I was working with a client today around her bedside table. There was quite a big collection of things piled around the table. I noticed a lot of them were books. I asked her to get all the books and put them on her bed. She asked if she could just put a couple at a time on the bed. I sensed that it would be daunting for her to see them all at once. I think it was easier for her to have them hiding in and amongst things, that way it didn't seem like there was a lot. I said, "No, let's take them all out where we can see them."
She grabbed handfuls at a time and piled them on the bed. It filled up the entire bed and it was a couple of layers thick.
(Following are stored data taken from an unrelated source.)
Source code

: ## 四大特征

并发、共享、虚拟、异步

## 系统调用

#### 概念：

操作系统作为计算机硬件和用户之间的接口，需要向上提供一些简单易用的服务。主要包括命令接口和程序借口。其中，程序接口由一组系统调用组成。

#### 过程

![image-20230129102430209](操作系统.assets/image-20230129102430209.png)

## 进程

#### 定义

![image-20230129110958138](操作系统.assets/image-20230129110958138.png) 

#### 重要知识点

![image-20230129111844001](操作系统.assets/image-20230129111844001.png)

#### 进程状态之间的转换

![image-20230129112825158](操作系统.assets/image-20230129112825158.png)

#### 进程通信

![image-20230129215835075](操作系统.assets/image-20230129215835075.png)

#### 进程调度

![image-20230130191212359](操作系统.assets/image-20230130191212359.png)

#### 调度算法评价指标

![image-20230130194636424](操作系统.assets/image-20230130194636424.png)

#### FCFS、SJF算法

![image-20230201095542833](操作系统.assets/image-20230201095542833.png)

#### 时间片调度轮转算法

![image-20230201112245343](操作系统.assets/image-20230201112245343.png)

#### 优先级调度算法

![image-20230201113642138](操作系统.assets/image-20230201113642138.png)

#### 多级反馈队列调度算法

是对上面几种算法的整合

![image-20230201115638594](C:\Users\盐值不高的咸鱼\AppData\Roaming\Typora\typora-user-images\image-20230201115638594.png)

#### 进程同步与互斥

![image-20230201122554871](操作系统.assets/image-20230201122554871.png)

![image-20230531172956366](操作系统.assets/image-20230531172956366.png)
She didn't look too happy with the lot.
She said, "I can't believe I have so many books. I'm stunned."
I said, "We like having lots of choices. We like having lots of possibilities and options. But the thing is, we don't do well with having too many choices. It makes it harder for us to make actual choices. We end up doing less. We do better with a small amount of choices. It's simpler for us. The simplicity makes us happy. That goes against what we've been taught. More seems better. But watching your face right now, you look like you're in pain. It looks like you've seen a ghost. I wanted you to see all your books so you can see the effect it's having on you. I don't think this is a feeling you want in your life."
I found it's better to get right to the point of how the presence of the things in a person's life is affecting them. Intellectually they are going to want the things. But they can't hide a strong feeling of discomfort.
I said, "Let's go through these one a time. We'll pretend we are shopping at Borders. You'll decide which ones you want to buy today." She agreed.
I picked up the first book. I asked her if she would buy it today. She hesitated. I asked her again. She said, "Well, it says, 'This book will change your life'". I said, "Lots of products say that. It's part of the marketing. The thing is, do you want to read this book tonight as you lay in bed?" Her confusion went away. She said, "No, let's give it away."
We continued going through one book at a time. It was clear when she came across a book that she did want to read, and when she didn't want to. I also noticed that she got more confident as there were less books to make decisions about. The clarity factor was taking over. As there were less things vying for her attention, she was getting more of herself back. Towards the end, she said, "When we first started, I focused on the pain I'd feel if I had to say no to something. Like I was losing something. But then I started thinking, what am I gaining by keeping it? Nothing. It was all in my head."